Adumbrations of the End in Andrej Belyj's Travel Notes on Africa Gwen Walker

While Andrej Belyj's visit to Africa has attracted little scholarly interest, the writer himself describes the experience as pivotal. His notes on his visit to Tunisia and Egypt were first published as articles and later revised to form two volumes, Putevye zametki (1922) and Afrikanskij dnevnik (which came out only in 1991). Belyj returned to these works several times over a ten-year period and grieved at their indifferent reception, which has continued to the present day. The texts do merit attention, not only due to their intrinsic creativity, but also because they can be viewed in part as an attempt to work through some major themes and supporting imagery of Peterburg, drafted and redrafted within the same time frame. My paper focuses on one such affinity between the travelogues and the novel: Belyj's use of African races, like the more familiar use of Asian ones, to develop the theme of apocalypse. In his travelogues, Arabs, blacks, and fellahin (Egypt's predominant group) are alternately romanticized and demonized. While this fluctuation can be attributed in part to the ambivalence that characterizes Orientalist and Africanist discourse in general, I argue that Belyj's ambiguous portrayal of these peoples has distinctly eschatological undertones.
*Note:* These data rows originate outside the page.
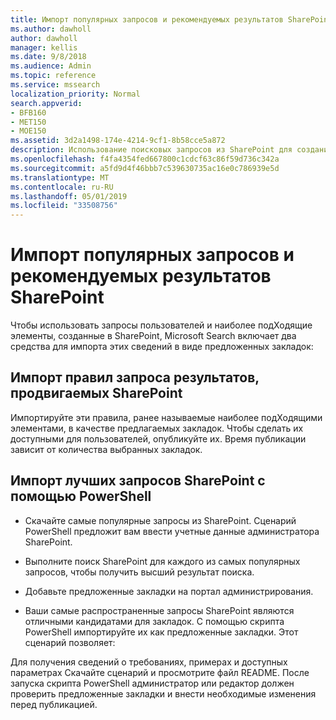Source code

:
 ```yaml
---
title: Импорт популярных запросов и рекомендуемых результатов SharePoint
ms.author: dawholl
author: dawholl
manager: kellis
ms.date: 9/8/2018
ms.audience: Admin
ms.topic: reference
ms.service: mssearch
localization_priority: Normal
search.appverid:
- BFB160
- MET150
- MOE150
ms.assetid: 3d2a1498-174e-4214-9cf1-8b58cce5a872
description: Использование поисковых запросов из SharePoint для создания результатов работы Microsoft Search
ms.openlocfilehash: f4fa4354fed667800c1cdcf63c86f59d736c342a
ms.sourcegitcommit: a5fd9d4f46bbb7c539630735ac16e0c786939e5d
ms.translationtype: MT
ms.contentlocale: ru-RU
ms.lasthandoff: 05/01/2019
ms.locfileid: "33508756"
---
```

# <a name="import-sharepoint-promoted-results-and-top-queries"></a>Импорт популярных запросов и рекомендуемых результатов SharePoint

Чтобы использовать запросы пользователей и наиболее подХодящие элементы, созданные в SharePoint, Microsoft Search включает два средства для импорта этих сведений в виде предложенных закладок: 
  
## <a name="import-sharepoint-promoted-result-query-rules"></a>Импорт правил запроса результатов, продвигаемых SharePoint

Импортируйте эти правила, ранее называемые наиболее подХодящими элементами, в качестве предлагаемых закладок. Чтобы сделать их доступными для пользователей, опубликуйте их. Время публикации зависит от количества выбранных закладок.
  
## <a name="import-top-sharepoint-queries-using-powershell"></a>Импорт лучших запросов SharePoint с помощью PowerShell

- Скачайте самые популярные запросы из SharePoint. Сценарий PowerShell предложит вам ввести учетные данные администратора SharePoint.
    
- Выполните поиск SharePoint для каждого из самых популярных запросов, чтобы получить высший результат поиска.
    
- Добавьте предложенные закладки на портал администрирования.
    
- Ваши самые распространенные запросы SharePoint являются отличными кандидатами для закладок. С помощью скрипта PowerShell импортируйте их как предложенные закладки. Этот сценарий позволяет:
    
Для получения сведений о требованиях, примерах и доступных параметрах Скачайте сценарий и просмотрите файл README. После запуска скрипта PowerShell администратор или редактор должен проверить предложенные закладки и внести необходимые изменения перед публикацией.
This reading is prompted, first, by reference to imagery. African races in Belyj's travelogues are connected with motifs often found in apocalyptic texts of the Symbolist period. In ominously intoned passages of Belyj's travel notes, images of dust, ash, and smoke suggest that the fire of civilization has burnt out. Wind and shadow are similarly invoked, hinting at the involvement of forces beyond. Through the prevalence of such imagery in his portrayal of Africa, it appears that the role usually ascribed by Belyj to the East is here imputed to the South. Given the similar functions assigned to races of the East and the South in the travelogues, it is not surprising to find a conflation of African and Asiatic motifs in the various editions of Peterburg—as, for example, in the mixed decor of Nikolaj Apollonovi&chachek;'s room, or in &Shachek;i&shachek;narfne's late-night visit to Dudkin.
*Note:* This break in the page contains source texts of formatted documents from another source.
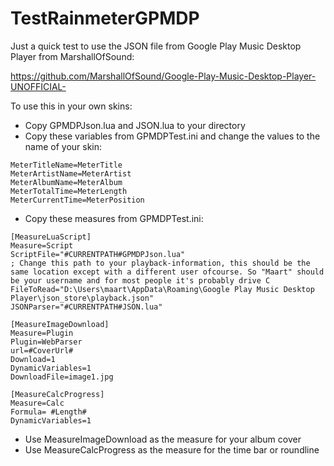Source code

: # TestRainmeterGPMDP

Just a quick test to use the JSON file from Google Play Music Desktop Player from MarshallOfSound:

https://github.com/MarshallOfSound/Google-Play-Music-Desktop-Player-UNOFFICIAL-

To use this in your own skins:

- Copy GPMDPJson.lua and JSON.lua to your directory
- Copy these variables from GPMDPTest.ini and change the values to the name of your skin: 
```
MeterTitleName=MeterTitle
MeterArtistName=MeterArtist
MeterAlbumName=MeterAlbum
MeterTotalTime=MeterLength
MeterCurrentTime=MeterPosition
```

- Copy these measures from GPMDPTest.ini:
```
[MeasureLuaScript]
Measure=Script
ScriptFile="#CURRENTPATH#GPMDPJson.lua"
; Change this path to your playback-information, this should be the same location except with a different user ofcourse. So "Maart" should be your username and for most people it's probably drive C
FileToRead="D:\Users\maart\AppData\Roaming\Google Play Music Desktop Player\json_store\playback.json"
JSONParser="#CURRENTPATH#JSON.lua"

[MeasureImageDownload]
Measure=Plugin
Plugin=WebParser
url=#CoverUrl#
Download=1
DynamicVariables=1
DownloadFile=image1.jpg

[MeasureCalcProgress]
Measure=Calc
Formula= #Length#
DynamicVariables=1
```
- Use MeasureImageDownload as the measure for your album cover
- Use MeasureCalcProgress as the measure for the time bar or roundline
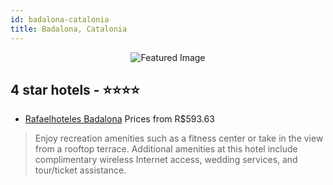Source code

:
 ```yaml
---
id: badalona-catalonia
title: Badalona, Catalonia
---
```


<center><img src="https://i.travelapi.com/hotels/3000000/2340000/2330900/2330825/7b310e89_z.jpg" alt="Featured Image" /></center>


##  4 star hotels - ⭐️⭐️⭐️⭐️

-    [Rafaelhoteles Badalona](https://us.hurb.com/hotels/badalona/rafaelhoteles-badalona-JNP-JP111640?cmp=18055) Prices from R$593.63
   > Enjoy recreation amenities such as a fitness center or take in the view from a rooftop terrace. Additional amenities at this hotel include complimentary wireless Internet access, wedding services, and tour/ticket assistance.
To further support my belief that the African races depicted in Belyj's travelogues signify for him an imminent End, I turn to his interest in the rise and fall of ancient African civilizations. While the author celebrates the accomplishments the continent's distant past, in contemporary Africa he finds everywhere signs of atavism. This decay is seen to anticipate the downward trajectory of the West: as the civilizations of Africa reached their ends, he implies, so too will our own. The same parallel appears again in the epilogue of Peterburg, where the protagonist is himself likened to a pyramid, ver&shachek;ina kul&soft;tury, kotoraja—ruxnet.

The fluid transference of symbolic function across ethnic categories, African and Asian, suggests that the use of race in Belyj's eschatology might have as much to do with the sheer otherness of the races in question as with the specific historical relationship between Russia and the East (the Mongol legacy, the war with Japan). This observation might have implications for the application of cultural theory to these texts. The present paper builds primarily on existing Belyj scholarship, such as L. K. Dolgopolov's commentaries on Peterburg, David Bethea's discussion of apocalyptic motifs in that novel, N. V. Kotrelev's comments on Belyj's travel writing, John Elsworth's investigation into the impact of Rudolf Steiner's theory of cultural development on the author, and Olga Muller Cooke's remarks on African imagery in Belyj's Moskva novels. Through close readings, then, I discuss some lesser-known works of a major Silver Age writer in an argument that speaks to various fields of interest, including apocalyptic discourse, the travel genre, Orientalist and Africanist writing, and textual criticism.